This morning, as you and I often do, I was praying for my friends. These are women who love God, but each of them is in a trial. Some of them have been in their test for many years. Some of them are in the first shocking days of their trial. All of them want to honor God but wonder why they don’t see answers to their cries for help.
I don’t have an answer. I don’t presume to know why God doesn’t just do some small thing to make their lives so much easier. I’m not currently in this kind of trial, but I remember vividly how it feels.
Peter gave me some things to think about today as I read his first letter to “God’s elect exiles-” saints scattered, like grains of wheat, in inhospitable places. (1 Peter 1: 3-9)
He starts by praising God for our new birth into a living hope and into an inheritance.
This inheritance is kept for us in heaven. It can never perish, spoil or fade.
For now, we may have to suffer grief in all kinds of trials. But through our faith, we are shielded by God’s power until the end of time.
And what about these trials? They have come to prove the genuineness of our faith. Faith is of greater worth than gold which is perishable. This faith that we have will result in praise, glory and honor when Jesus Christ is revealed.
Peter’s faith had faltered even while he was walking with Jesus. His own failures helped him understand how hard it can be. But he had also seen his faith and the faith of the believers after the resurrection and Pentecost. Little, vulnerable grains of wheat, but each containing life, both sustaining and reproductive.
We are among those exiles scattered, like grains of wheat, all over the world. Left to ourselves we would have no hope. But we have a life, in our lives, that causes us to endure, grow, and reproduce.
Here is how Peter ends this section. “Though you have not seen him, you love him; and even though you do not see him now, you believe in him and are filled with an inexpressible and glorious joy, for you are receiving the end result of your faith, the salvation of your souls.”
Yes, we have trials. Some of them are terribly hard to bear. But let’s keep our faith in God. We’ll let our faith grow through these hard times. We look to God to fill us with hope, knowing that our reward is safely kept for us in heaven.
My prayer for us today is Romans 15:13, “May the God of hope fill you with all joy and peace as you trust in him, so that you may overflow with hope by the power of the Holy Spirit.
On the same day I wrote this post, my husband was answering a friend who is in a terrible struggle. These were some of the words he shared with his friend.
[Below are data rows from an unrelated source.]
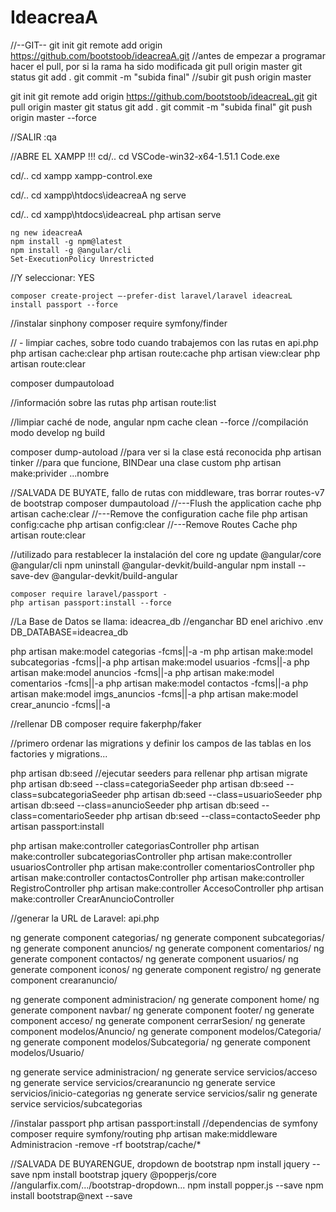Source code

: # IdeacreaA

//--GIT--
git init
git remote add origin https://github.com/bootstoob/ideacreaA.git
//antes de empezar a programar hacer el pull, por si la rama ha sido modificada
git pull origin master
git status 
git add .
git commit -m "subida final"
//subir
git push origin master

git init
git remote add origin https://github.com/bootstoob/ideacreaL.git
git pull origin master
git status 
git add .
git commit -m "subida final"
git push origin master --force

//SALIR
:qa


//ABRE EL XAMPP !!!
cd/..
cd VSCode-win32-x64-1.51.1
Code.exe

cd/..
cd xampp
xampp-control.exe

cd/..
cd xampp\htdocs\ideacreaA
ng serve

cd/..
cd xampp\htdocs\ideacreaL
php artisan serve


	ng new ideacreaA 
	npm install -g npm@latest
	npm install -g @angular/cli
	Set-ExecutionPolicy Unrestricted
//Y seleccionar: YES

	composer create-project –-prefer-dist laravel/laravel ideacreaL
	install passport --force
//instalar sinphony
	composer require symfony/finder


//	- limpiar caches, sobre todo cuando trabajemos con las rutas en api.php
php artisan cache:clear
php artisan route:cache
php artisan view:clear
php artisan route:clear

composer dumpautoload

//información sobre las rutas
php artisan route:list

//limpiar caché de node, angular
npm cache clean --force
//compilación modo develop
ng build

composer dump-autoload
//para ver si la clase está reconocida
php artisan tinker
//para que funcione, BINDear una clase custom
php artisan make:privider ...nombre

//SALVADA DE BUYATE, fallo de rutas con middleware, tras borrar routes-v7 de bootstrap
composer dumpautoload
//---Flush the application cache
php artisan cache:clear
//---Remove the configuration cache file
php artisan config:cache
php artisan config:clear
//---Remove Routes Cache
php artisan route:clear

//utilizado para restablecer la instalación del core
ng update @angular/core @angular/cli
npm uninstall @angular-devkit/build-angular
npm install --save-dev @angular-devkit/build-angular

	composer require laravel/passport -
	php artisan passport:install --force
	
//La Base de Datos se llama:
ideacrea_db
//enganchar BD enel arichivo .env
DB_DATABASE=ideacrea_db

php artisan make:model categorias -fcms||-a -m
php artisan make:model subcategorias -fcms||-a
php artisan make:model usuarios -fcms||-a
php artisan make:model anuncios -fcms||-a
php artisan make:model comentarios -fcms||-a
php artisan make:model contactos -fcms||-a
php artisan make:model imgs_anuncios -fcms||-a
php artisan make:model crear_anuncio -fcms||-a
	
	
//rellenar DB
composer require fakerphp/faker

//primero ordenar las migrations y definir los campos de las tablas en los factories y migrations...

php artisan db:seed
//ejecutar seeders para rellenar
	php artisan migrate 
php artisan db:seed --class=categoriaSeeder
php artisan db:seed --class=subcategoriaSeeder
php artisan db:seed --class=usuarioSeeder
php artisan db:seed --class=anuncioSeeder
php artisan db:seed --class=comentarioSeeder
php artisan db:seed --class=contactoSeeder
	php artisan passport:install


php artisan make:controller categoriasController
php artisan make:controller subcategoriasController
php artisan make:controller usuariosController
php artisan make:controller comentariosController
php artisan make:controller contactosController
php artisan make:controller RegistroController
php artisan make:controller AccesoController
	php artisan make:controller CrearAnuncioController


//generar la URL de Laravel: api.php

ng generate component categorias/
ng generate component subcategorias/
ng generate component anuncios/
ng generate component comentarios/
ng generate component contactos/
ng generate component usuarios/
ng generate component iconos/
ng generate component registro/
ng generate component crearanuncio/

ng generate component administracion/
ng generate component home/
ng generate component navbar/
ng generate component footer/
ng generate component acceso/
ng generate component cerrarSesion/
ng generate component modelos/Anuncio/
ng generate component modelos/Categoria/
ng generate component modelos/Subcategoria/
	ng generate component modelos/Usuario/

ng generate service administracion/
ng generate service servicios/acceso
ng generate service servicios/crearanuncio
ng generate service servicios/inicio-categorias
ng generate service servicios/salir
ng generate service servicios/subcategorias

//instalar passport
php artisan passport:install
//dependencias de symfony
composer require symfony/routing
php artisan make:middleware Administracion
	-remove -rf bootstrap/cache/*
	
//SALVADA DE BUYARENGUE, dropdown de bootstrap
npm install jquery -- save
npm install bootstrap jquery @popperjs/core
//angularfix.com/.../bootstrap-dropdown...
npm install popper.js --save
npm install bootstrap@next --save
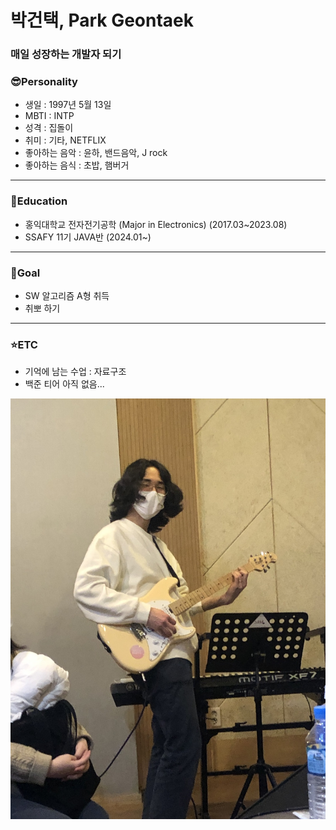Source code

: # 박건택, Park Geontaek
### **매일 성장하는 개발자 되기**
### 😎Personality 
- 생일 : 1997년 5월 13일 
- MBTI : INTP
- 성격 : 집돌이 
- 취미 : 기타, NETFLIX
- 좋아하는 음악 : 윤하, 밴드음악, J rock
- 좋아하는 음식 : 초밥, 햄버거

---
### 📖Education 
- 홍익대학교 전자전기공학 (Major in Electronics) (2017.03~2023.08)
- SSAFY 11기 JAVA반  (2024.01~)
---
### 🎈Goal 
- SW 알고리즘 A형 취득
- 취뽀 하기
---
### ⭐ETC
- 기억에 남는 수업 : 자료구조
- 백준 티어 아직 없음...

 ![poster](./assets/123.jpg)

<a href="https://github.com/qkrrjsxor">
<!-- <img src="https://img.shields.io/badge/Github-181717?style=for-the-badge&logo=Github&logoColor=white"> -->
</a>
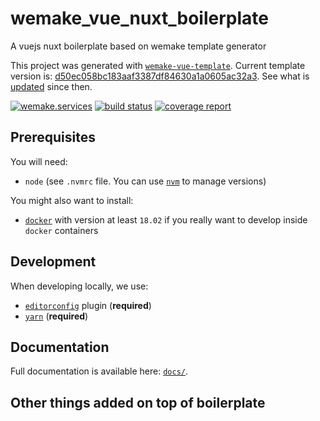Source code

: # wemake_vue_nuxt_boilerplate

A vuejs nuxt boilerplate based on wemake template generator

This project was generated with [`wemake-vue-template`](https://github.com/wemake-services/wemake-vue-template).
Current template version is: [d50ec058bc183aaf3387df84630a1a0605ac32a3](https://github.com/wemake-services/wemake-vue-template/tree/d50ec058bc183aaf3387df84630a1a0605ac32a3).
See what is [updated](https://github.com/wemake-services/wemake-vue-template/compare/d50ec058bc183aaf3387df84630a1a0605ac32a3...master)
since then.

[![wemake.services](https://img.shields.io/badge/-wemake.services-green.svg?label=%20&logo=data%3Aimage%2Fpng%3Bbase64%2CiVBORw0KGgoAAAANSUhEUgAAABAAAAAQCAMAAAAoLQ9TAAAABGdBTUEAALGPC%2FxhBQAAAAFzUkdCAK7OHOkAAAAbUExURQAAAAAAAAAAAAAAAAAAAAAAAAAAAAAAAP%2F%2F%2F5TvxDIAAAAIdFJOUwAjRA8xXANAL%2Bv0SAAAADNJREFUGNNjYCAIOJjRBdBFWMkVQeGzcHAwksJnAPPZGOGAASzPzAEHEGVsLExQwE7YswCb7AFZSF3bbAAAAABJRU5ErkJggg%3D%3D)](https://wemake.services) [![build status](https://gitlab.com/None/wemake_vue_nuxt_boilerplate/badges/master/build.svg)](https://gitlab.com/None/wemake_vue_nuxt_boilerplate/commits/master) [![coverage report](https://gitlab.com/None/wemake_vue_nuxt_boilerplate/badges/master/coverage.svg)](https://gitlab.com/None/wemake_vue_nuxt_boilerplate/commits/master)

## Prerequisites

You will need:

- `node` (see `.nvmrc` file. You can
  use [`nvm`](https://github.com/creationix/nvm) to manage versions)

You might also want to install:

- [`docker`](https://www.docker.com/community-edition) with version
  at least `18.02` if you really want to develop inside `docker` containers

## Development

When developing locally, we use:

- [`editorconfig`](http://editorconfig.org/) plugin (**required**)
- [`yarn`](https://yarnpkg.com) (**required**)

## Documentation

Full documentation is available here: [`docs/`](docs).

## Other things added on top of boilerplate
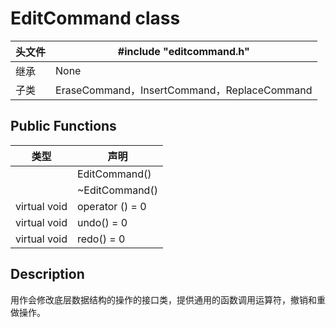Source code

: # EditCommand class

| 头文件 |#include "editcommand.h" |
|-|-|
| 继承 | None |
| 子类 | EraseCommand，InsertCommand，ReplaceCommand |

## Public Functions
| 类型 |声明|
|-|-|
| |EditCommand() |
||~EditCommand()
| virtual void | operator () = 0|
| virtual void | undo() = 0|
| virtual void | redo() = 0|

## Description
用作会修改底层数据结构的操作的接口类，提供通用的函数调用运算符，撤销和重做操作。
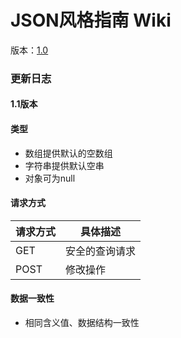 # JSON风格指南 Wiki #

版本：[1.0](https://gzl.gitbook.io/reminder/san-bian-cheng-shou-ce/jsonstyleguide)



### 更新日志

#### 1.1版本

#### 类型

* 数组提供默认的空数组
* 字符串提供默认空串
* 对象可为null

#### 请求方式

|请求方式|具体描述|
|----|----|
|GET|安全的查询请求|
|POST|修改操作|

#### 数据一致性

* 相同含义值、数据结构一致性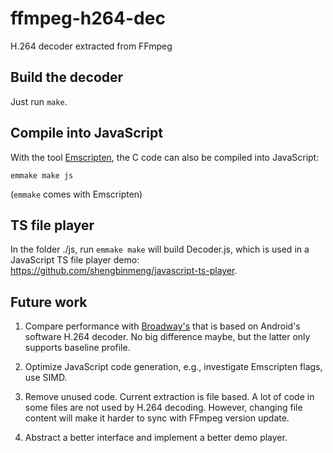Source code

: # ffmpeg-h264-dec

H.264 decoder extracted from FFmpeg

## Build the decoder

Just run `make`.

## Compile into JavaScript

With the tool [Emscripten](http://kripken.github.io/emscripten-site/), the C code can also be compiled into JavaScript:

`emmake make js`

(`emmake` comes with Emscripten)

## TS file player

In the folder ./js, run `emmake make` will build Decoder.js, which is used in a JavaScript TS file player demo: <https://github.com/shengbinmeng/javascript-ts-player>.

## Future work

1. Compare performance with [Broadway's](https://github.com/mbebenita/Broadway) that is based on Android's software H.264 decoder. No big difference maybe, but the latter only supports baseline profile.

2. Optimize JavaScript code generation, e.g., investigate Emscripten flags, use SIMD.

3. Remove unused code. Current extraction is file based. A lot of code in some files are not used by H.264 decoding. However, changing file content will make it harder to sync with FFmpeg version update.

4. Abstract a better interface and implement a better demo player.
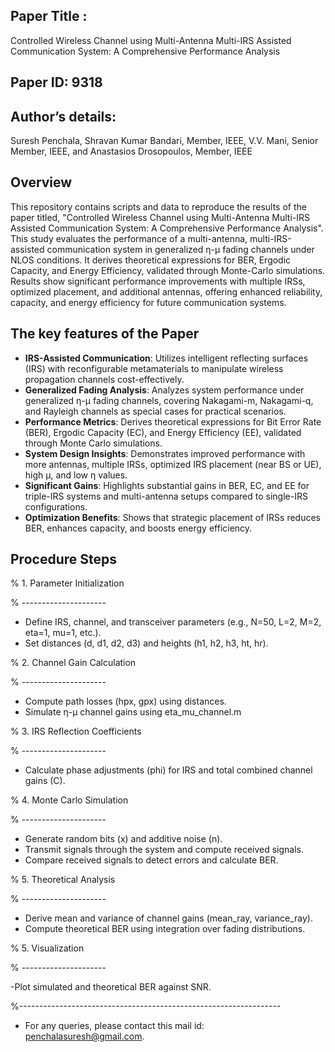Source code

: ## Paper Title :
 Controlled Wireless Channel using Multi-Antenna Multi-IRS Assisted Communication System: A Comprehensive Performance Analysis

## Paper ID: 9318

## Author’s details:

 Suresh Penchala, Shravan Kumar Bandari, Member, IEEE, V.V. Mani, Senior Member, IEEE, and Anastasios Drosopoulos, Member, IEEE


## Overview 

This repository contains scripts and data to reproduce the results of the paper titled, "Controlled Wireless Channel using Multi-Antenna Multi-IRS Assisted Communication System: A Comprehensive Performance Analysis". This study evaluates the performance of a multi-antenna, multi-IRS-assisted communication system in generalized η-μ fading channels under NLOS conditions. It derives theoretical expressions for BER, Ergodic Capacity, and Energy Efficiency, validated through Monte-Carlo simulations. Results show significant performance improvements with multiple IRSs, optimized placement, and additional antennas, offering enhanced reliability, capacity, and energy efficiency for future communication systems.


## The key features of the Paper

- **IRS-Assisted Communication**: Utilizes intelligent reflecting surfaces (IRS) with reconfigurable metamaterials to manipulate wireless propagation channels cost-effectively.
- **Generalized Fading Analysis**: Analyzes system performance under generalized η-μ fading channels, covering Nakagami-m, Nakagami-q, and Rayleigh channels as special cases for practical scenarios.
- **Performance Metrics**: Derives theoretical expressions for Bit Error Rate (BER), Ergodic Capacity (EC), and Energy Efficiency (EE), validated through Monte Carlo simulations.
- **System Design Insights**: Demonstrates improved performance with more antennas, multiple IRSs, optimized IRS placement (near BS or UE), high μ, and low η values.
- **Significant Gains**: Highlights substantial gains in BER, EC, and EE for triple-IRS systems and multi-antenna setups compared to single-IRS configurations.
- **Optimization Benefits**: Shows that strategic placement of IRSs reduces BER, enhances capacity, and boosts energy efficiency.

## Procedure Steps

% 1. Parameter Initialization

% ---------------------

- Define IRS, channel, and transceiver parameters (e.g., N=50, L=2, M=2, eta=1, mu=1, etc.).
- Set distances (d, d1, d2, d3) and heights (h1, h2, h3, ht, hr).

% 2. Channel Gain Calculation

% ---------------------

- Compute path losses (hpx, gpx) using distances.
- Simulate η-μ channel gains using eta_mu_channel.m

% 3. IRS Reflection Coefficients

% ---------------------

- Calculate phase adjustments (phi) for IRS and total combined channel gains (C).

% 4. Monte Carlo Simulation

% ---------------------

- Generate random bits (x) and additive noise (n).
- Transmit signals through the system and compute received signals.
- Compare received signals to detect errors and calculate BER.

% 5. Theoretical Analysis

% ---------------------

- Derive mean and variance of channel gains (mean_ray, variance_ray).
- Compute theoretical BER using integration over fading distributions.

% 5. Visualization

% ---------------------

-Plot simulated and theoretical BER against SNR.

%-----------------------------------------------------------------

- For any queries, please contact this mail id: penchalasuresh@gmail.com.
“You have some of the same struggles that some of the great Bible characters had: “Why does so much trial and testing come to me when I am trying to live the right kind of life?” The Psalms are full of that.
Even so, here’s what you can know for sure:
- It’s not punishment for things you did wrong. (That only happens rarely, and usually in the form of the consequences of our sin when we cling to it stubbornly.)
- It is not happening because you don’t have the formula right. Formulas are religion, not faith.
- It’s useless to compare your trials to anyone else, even Jesus. They are your trials. You feel the pain. You have the questions.
“About the higher purpose. The clearest idea about that, in the Bible, is Romans 8.28:
“And we know that in all things God works for the good of those who love him, who have been called according to his purpose.
“It’s hard for me, as it is for you, to always feel like that is true, especially when I see rampant abuse, annihilation of innocent children, senseless suffering. But it’s even challenging for me when it comes to personal matters that cause me pain. What I try to do is to follow what one sister said years ago: ‘Father, I do not always understand. But I trust you.’ God is never the author of evil. He cannot be. So, when pain or evil, either one, come into our lives, he promises to bring good out of it for those he has called. That includes you, me, and all of us.”